I do, however, firmly believe that newspapers can compete.  We have content that others here in Barcelona envy.  We also have an enormous advertising sales force that actually goes out and develops face-to-face relationships with local business operators.

Normally we would share the trials of new media development with everyone else in the world.  But by a distinctly American quirk, the U.S. kept itself isolated from the evolution of the smartphone while Europe and Asia were running in high gear.  When the iPhone came out, American consumers began to demand parity with their global siblings.  Because the technology is already well developed abroad, there will be not long lead this time as operators and equipment vendors simply import their answers.  Now.

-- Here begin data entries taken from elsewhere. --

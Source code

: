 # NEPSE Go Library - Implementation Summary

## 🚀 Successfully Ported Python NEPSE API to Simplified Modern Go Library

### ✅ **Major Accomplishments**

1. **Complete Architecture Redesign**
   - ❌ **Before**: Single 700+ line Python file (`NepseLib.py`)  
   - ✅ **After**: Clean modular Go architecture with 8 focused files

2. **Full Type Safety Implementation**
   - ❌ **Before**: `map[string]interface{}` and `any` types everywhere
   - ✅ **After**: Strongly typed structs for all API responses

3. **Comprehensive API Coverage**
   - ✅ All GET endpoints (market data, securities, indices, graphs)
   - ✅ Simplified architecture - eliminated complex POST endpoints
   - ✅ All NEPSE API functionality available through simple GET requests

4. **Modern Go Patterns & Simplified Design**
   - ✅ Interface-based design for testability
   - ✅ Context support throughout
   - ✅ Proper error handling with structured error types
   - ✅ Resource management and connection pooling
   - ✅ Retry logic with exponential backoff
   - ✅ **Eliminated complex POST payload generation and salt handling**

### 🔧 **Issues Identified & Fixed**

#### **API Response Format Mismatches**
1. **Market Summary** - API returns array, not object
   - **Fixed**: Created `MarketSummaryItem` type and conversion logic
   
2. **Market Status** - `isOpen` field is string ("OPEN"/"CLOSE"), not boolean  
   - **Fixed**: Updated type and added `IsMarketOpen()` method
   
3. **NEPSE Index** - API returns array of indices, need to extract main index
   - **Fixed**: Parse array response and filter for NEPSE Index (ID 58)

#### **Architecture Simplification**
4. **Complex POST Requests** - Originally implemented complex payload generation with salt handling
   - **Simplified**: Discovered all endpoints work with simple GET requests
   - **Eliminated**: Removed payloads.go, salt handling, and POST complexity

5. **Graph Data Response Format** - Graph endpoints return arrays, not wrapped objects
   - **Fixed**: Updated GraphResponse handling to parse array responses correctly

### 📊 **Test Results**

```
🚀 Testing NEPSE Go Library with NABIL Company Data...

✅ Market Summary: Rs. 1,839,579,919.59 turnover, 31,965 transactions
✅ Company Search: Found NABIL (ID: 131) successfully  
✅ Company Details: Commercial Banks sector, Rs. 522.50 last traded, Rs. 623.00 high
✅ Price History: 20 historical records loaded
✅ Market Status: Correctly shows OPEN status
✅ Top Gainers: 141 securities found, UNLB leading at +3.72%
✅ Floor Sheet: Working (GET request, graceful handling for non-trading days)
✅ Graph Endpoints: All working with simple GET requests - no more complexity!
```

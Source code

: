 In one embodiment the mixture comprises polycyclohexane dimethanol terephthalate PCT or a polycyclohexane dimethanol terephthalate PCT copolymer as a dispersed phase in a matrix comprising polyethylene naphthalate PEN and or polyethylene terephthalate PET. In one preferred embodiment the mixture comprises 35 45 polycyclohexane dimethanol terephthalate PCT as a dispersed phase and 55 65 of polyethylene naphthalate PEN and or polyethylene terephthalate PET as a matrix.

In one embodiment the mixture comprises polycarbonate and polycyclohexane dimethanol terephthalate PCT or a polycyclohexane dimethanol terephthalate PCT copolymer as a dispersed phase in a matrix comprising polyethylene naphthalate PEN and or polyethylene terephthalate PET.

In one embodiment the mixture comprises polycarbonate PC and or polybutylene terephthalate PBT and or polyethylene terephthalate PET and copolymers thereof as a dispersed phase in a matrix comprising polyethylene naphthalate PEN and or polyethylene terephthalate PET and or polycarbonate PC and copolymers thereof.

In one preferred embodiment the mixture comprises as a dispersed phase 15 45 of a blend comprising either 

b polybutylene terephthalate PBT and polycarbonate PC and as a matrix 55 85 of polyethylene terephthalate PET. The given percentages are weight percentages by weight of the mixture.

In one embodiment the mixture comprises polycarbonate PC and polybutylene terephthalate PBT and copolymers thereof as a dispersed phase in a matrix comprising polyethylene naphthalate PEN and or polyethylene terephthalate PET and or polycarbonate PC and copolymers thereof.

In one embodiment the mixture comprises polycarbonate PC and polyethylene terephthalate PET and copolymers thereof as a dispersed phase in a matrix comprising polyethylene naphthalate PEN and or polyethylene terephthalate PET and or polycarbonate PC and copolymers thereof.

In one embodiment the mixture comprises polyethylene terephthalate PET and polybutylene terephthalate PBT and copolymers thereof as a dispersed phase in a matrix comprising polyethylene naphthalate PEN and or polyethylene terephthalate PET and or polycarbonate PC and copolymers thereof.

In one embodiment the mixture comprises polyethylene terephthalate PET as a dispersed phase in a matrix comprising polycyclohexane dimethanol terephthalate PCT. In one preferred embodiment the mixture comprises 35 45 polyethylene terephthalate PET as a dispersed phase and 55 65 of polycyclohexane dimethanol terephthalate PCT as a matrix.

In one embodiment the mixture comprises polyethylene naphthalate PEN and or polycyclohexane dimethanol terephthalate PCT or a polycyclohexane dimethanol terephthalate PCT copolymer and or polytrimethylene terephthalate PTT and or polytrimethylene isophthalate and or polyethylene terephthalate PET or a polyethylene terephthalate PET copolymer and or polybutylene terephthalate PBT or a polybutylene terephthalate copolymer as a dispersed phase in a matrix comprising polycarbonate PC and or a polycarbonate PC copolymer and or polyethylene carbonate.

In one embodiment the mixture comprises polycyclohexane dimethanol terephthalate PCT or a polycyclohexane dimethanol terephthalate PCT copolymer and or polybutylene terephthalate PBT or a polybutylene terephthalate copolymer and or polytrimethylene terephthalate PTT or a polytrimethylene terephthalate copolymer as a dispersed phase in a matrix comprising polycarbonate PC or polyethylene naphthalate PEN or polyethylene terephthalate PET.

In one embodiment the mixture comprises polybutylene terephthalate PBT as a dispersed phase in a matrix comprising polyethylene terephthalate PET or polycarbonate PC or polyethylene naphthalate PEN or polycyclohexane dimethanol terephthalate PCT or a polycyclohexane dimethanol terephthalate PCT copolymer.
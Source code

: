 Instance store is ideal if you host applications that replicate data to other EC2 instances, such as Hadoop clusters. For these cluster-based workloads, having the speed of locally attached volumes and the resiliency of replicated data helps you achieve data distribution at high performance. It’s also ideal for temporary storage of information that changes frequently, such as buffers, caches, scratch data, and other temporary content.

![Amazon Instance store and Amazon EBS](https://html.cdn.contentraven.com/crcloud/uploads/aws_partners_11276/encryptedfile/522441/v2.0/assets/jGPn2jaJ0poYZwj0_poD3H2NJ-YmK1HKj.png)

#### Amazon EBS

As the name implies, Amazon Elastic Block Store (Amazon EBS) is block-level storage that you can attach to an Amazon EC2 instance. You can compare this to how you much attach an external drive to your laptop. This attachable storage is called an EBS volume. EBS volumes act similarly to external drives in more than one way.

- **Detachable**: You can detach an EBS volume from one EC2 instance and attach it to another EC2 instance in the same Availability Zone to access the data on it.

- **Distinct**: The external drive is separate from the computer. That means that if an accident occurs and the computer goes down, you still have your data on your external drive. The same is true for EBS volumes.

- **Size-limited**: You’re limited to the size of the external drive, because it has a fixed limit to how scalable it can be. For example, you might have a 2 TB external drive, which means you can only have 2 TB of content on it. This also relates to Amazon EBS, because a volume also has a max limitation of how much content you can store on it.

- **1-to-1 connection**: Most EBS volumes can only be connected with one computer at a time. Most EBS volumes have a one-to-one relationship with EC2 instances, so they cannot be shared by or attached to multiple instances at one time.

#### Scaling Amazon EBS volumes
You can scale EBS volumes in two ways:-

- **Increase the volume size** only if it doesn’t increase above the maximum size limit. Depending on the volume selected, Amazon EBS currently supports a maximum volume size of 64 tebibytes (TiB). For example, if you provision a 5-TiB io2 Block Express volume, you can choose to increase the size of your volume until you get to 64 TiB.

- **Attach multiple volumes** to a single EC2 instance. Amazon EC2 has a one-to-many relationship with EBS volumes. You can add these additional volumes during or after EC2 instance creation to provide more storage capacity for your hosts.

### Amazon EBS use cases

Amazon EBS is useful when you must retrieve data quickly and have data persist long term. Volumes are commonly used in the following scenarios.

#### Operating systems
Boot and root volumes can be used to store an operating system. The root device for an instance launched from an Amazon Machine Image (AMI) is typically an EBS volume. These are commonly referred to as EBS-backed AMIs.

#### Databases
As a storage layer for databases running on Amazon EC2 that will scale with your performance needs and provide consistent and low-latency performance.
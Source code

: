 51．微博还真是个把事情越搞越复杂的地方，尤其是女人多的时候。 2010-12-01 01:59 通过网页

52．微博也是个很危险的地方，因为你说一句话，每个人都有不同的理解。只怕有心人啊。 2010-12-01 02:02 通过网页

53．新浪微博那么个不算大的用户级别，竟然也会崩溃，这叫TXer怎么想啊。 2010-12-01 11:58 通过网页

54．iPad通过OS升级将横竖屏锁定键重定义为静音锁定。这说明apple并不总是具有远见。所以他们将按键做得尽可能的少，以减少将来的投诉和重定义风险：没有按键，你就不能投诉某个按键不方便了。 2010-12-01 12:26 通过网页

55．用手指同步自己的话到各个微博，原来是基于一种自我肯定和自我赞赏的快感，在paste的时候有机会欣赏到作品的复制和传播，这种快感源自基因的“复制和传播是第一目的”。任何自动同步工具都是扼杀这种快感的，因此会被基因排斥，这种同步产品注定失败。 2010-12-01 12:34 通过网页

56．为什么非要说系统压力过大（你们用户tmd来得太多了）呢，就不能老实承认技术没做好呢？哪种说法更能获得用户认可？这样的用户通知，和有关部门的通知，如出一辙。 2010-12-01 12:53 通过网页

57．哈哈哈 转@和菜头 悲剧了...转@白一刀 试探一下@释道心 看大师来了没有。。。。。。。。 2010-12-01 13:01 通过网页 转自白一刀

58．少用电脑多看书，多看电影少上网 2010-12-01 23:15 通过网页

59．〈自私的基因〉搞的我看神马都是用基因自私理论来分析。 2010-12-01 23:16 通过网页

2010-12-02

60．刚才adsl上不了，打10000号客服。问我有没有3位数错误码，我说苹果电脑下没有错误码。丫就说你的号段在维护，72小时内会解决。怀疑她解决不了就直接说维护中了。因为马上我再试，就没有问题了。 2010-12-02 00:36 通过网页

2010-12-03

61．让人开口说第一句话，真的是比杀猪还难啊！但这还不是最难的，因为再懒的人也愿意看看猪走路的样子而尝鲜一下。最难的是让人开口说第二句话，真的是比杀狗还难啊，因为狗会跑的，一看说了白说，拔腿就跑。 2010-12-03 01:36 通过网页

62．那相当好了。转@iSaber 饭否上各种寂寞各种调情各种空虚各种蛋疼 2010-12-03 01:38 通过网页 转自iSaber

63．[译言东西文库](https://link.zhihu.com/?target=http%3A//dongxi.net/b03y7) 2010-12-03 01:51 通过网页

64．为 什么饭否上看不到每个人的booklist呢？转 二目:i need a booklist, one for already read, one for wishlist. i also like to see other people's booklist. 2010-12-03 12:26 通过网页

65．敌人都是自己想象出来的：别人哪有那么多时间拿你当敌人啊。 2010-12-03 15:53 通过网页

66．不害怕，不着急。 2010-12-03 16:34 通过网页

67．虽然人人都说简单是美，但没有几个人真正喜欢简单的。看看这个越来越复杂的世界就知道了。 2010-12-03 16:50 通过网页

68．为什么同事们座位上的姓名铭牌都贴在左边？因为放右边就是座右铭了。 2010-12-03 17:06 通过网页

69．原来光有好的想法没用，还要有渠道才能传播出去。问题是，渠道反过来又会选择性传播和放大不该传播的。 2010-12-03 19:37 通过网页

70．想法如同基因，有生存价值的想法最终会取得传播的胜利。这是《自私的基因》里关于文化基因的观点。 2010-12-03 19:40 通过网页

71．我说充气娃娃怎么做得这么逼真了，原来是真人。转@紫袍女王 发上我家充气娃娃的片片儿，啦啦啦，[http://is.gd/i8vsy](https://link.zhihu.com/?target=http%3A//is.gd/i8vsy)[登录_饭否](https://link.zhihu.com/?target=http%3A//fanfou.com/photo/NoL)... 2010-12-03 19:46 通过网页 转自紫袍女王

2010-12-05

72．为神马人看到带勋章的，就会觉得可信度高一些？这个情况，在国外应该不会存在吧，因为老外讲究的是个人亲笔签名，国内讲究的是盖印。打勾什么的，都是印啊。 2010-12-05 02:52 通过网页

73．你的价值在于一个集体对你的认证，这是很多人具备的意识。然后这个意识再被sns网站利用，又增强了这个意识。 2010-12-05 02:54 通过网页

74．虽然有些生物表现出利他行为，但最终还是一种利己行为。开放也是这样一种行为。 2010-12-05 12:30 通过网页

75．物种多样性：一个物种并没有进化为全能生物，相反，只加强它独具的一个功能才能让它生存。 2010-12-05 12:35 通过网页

That’s why I think we cannot maintain a stake in the game alone.  There is no time to find and train specialists to create mobile applications that are more than miniature clones of our current Web pages.  We will need to go to Asia, go to Europe or go to the handful of Americans who have been working on the truly mobilized continents.

Fortunately, there are a few of those Yanks here with the knowledge and experience to make it so for the newspaper industry.  Tomorrow I’ll tell you who and how.